Hey Tones, same up this way mate...we've got stretches of road that edges hold about 3" of water near the fog line and near pulls you off the road! Very dangerous. They've definitely lost the art in road building alright. :beatsme
 

Scrub Puller

Senior Member
Joined
Mar 29, 2009
Messages
3,481
Location
Gladstone Queensland Australia
Yair . . . Tones, 8kbill . Makes you wonder alright.

I never was a grader hand but a bloke who was told me fifty years ago that you can't finish up to level you have to slightly overfill and cut it down to grade . . . these days I watch graders working a finish pass with the gravel segregating out across the blade and then they hit with the roller . . . . buggered if I know, it is a whole different game and it doesn't work.

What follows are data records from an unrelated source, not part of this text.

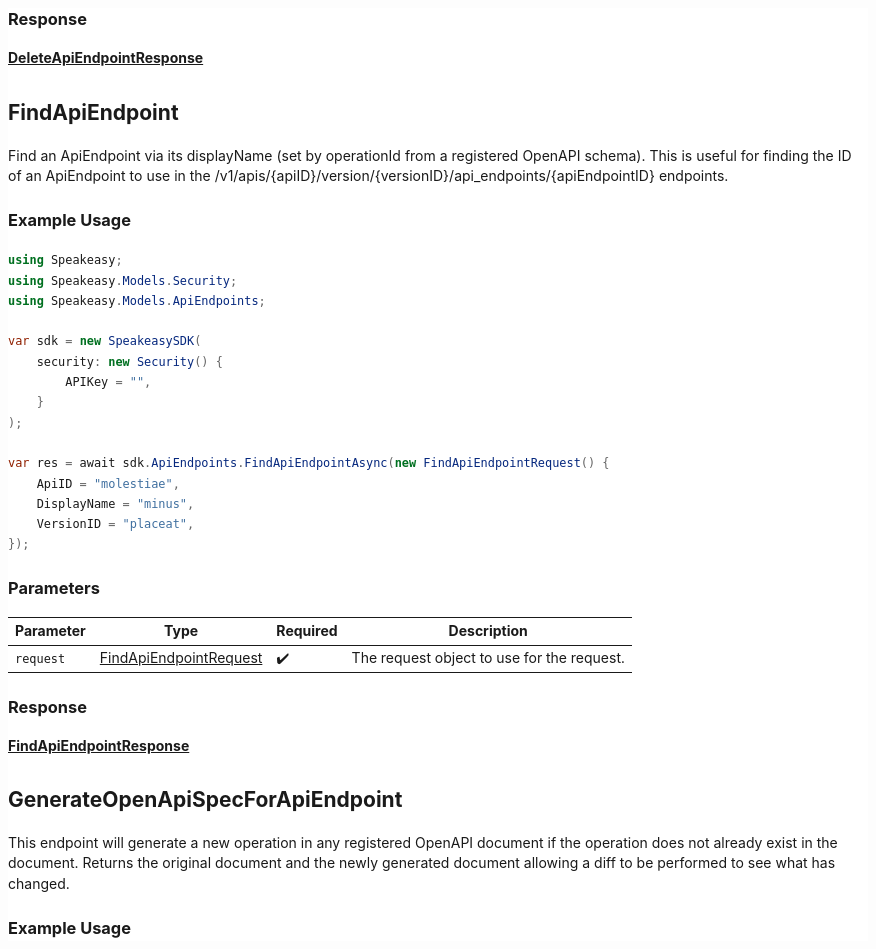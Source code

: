 
### Response

**[DeleteApiEndpointResponse](../../Models/ApiEndpoints/DeleteApiEndpointResponse.md)**


## FindApiEndpoint

Find an ApiEndpoint via its displayName (set by operationId from a registered OpenAPI schema).
This is useful for finding the ID of an ApiEndpoint to use in the /v1/apis/{apiID}/version/{versionID}/api_endpoints/{apiEndpointID} endpoints.

### Example Usage

```csharp
using Speakeasy;
using Speakeasy.Models.Security;
using Speakeasy.Models.ApiEndpoints;

var sdk = new SpeakeasySDK(
    security: new Security() {
        APIKey = "",
    }
);

var res = await sdk.ApiEndpoints.FindApiEndpointAsync(new FindApiEndpointRequest() {
    ApiID = "molestiae",
    DisplayName = "minus",
    VersionID = "placeat",
});
```

### Parameters

| Parameter                                                                     | Type                                                                          | Required                                                                      | Description                                                                   |
| ----------------------------------------------------------------------------- | ----------------------------------------------------------------------------- | ----------------------------------------------------------------------------- | ----------------------------------------------------------------------------- |
| `request`                                                                     | [FindApiEndpointRequest](../../Models/ApiEndpoints/FindApiEndpointRequest.md) | :heavy_check_mark:                                                            | The request object to use for the request.                                    |


### Response

**[FindApiEndpointResponse](../../Models/ApiEndpoints/FindApiEndpointResponse.md)**


## GenerateOpenApiSpecForApiEndpoint

This endpoint will generate a new operation in any registered OpenAPI document if the operation does not already exist in the document.
Returns the original document and the newly generated document allowing a diff to be performed to see what has changed.

### Example Usage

You would think on the Bruce they would bash it in a bit harder, I watched Megalift up close and personal humping a D11 on one of their centipede trailers and you could actually see the bitumen bulging in front of the wheels . . . and it wasn't even a hot day.

Cheers.
 

nicky 68a

Senior Member
Joined
Apr 14, 2013
Messages
1,173
Location
england
I agree Scrub.Years ago we would often overfill an area with a couple of foot of muck.This was allways with large motorscrapers and D8's pulling big grid or sheepsfoot rollers that do indeed make them bark.We would then leave it until just before final grading and use a couple of good scraper drivers to cut it off again.At Glasgow airport we had to surcharge an entire runway area with a surplus meter of muck that was graded flat and left for a year.If a 631 could run on it then so could a Jumbo.
It would make me wonder to see the compaction test boys trying to take a core sample for compaction testing when a fleet of TS 24's were leaving ruts a meter deep!!!
 

Buckethead

Senior Member
Joined
Apr 4, 2007
Messages
1,055
Location
Waterfront
Occupation
Operator
The government can debar a contractor from bidding on future work. So it's wise to try to comply with the inspectors.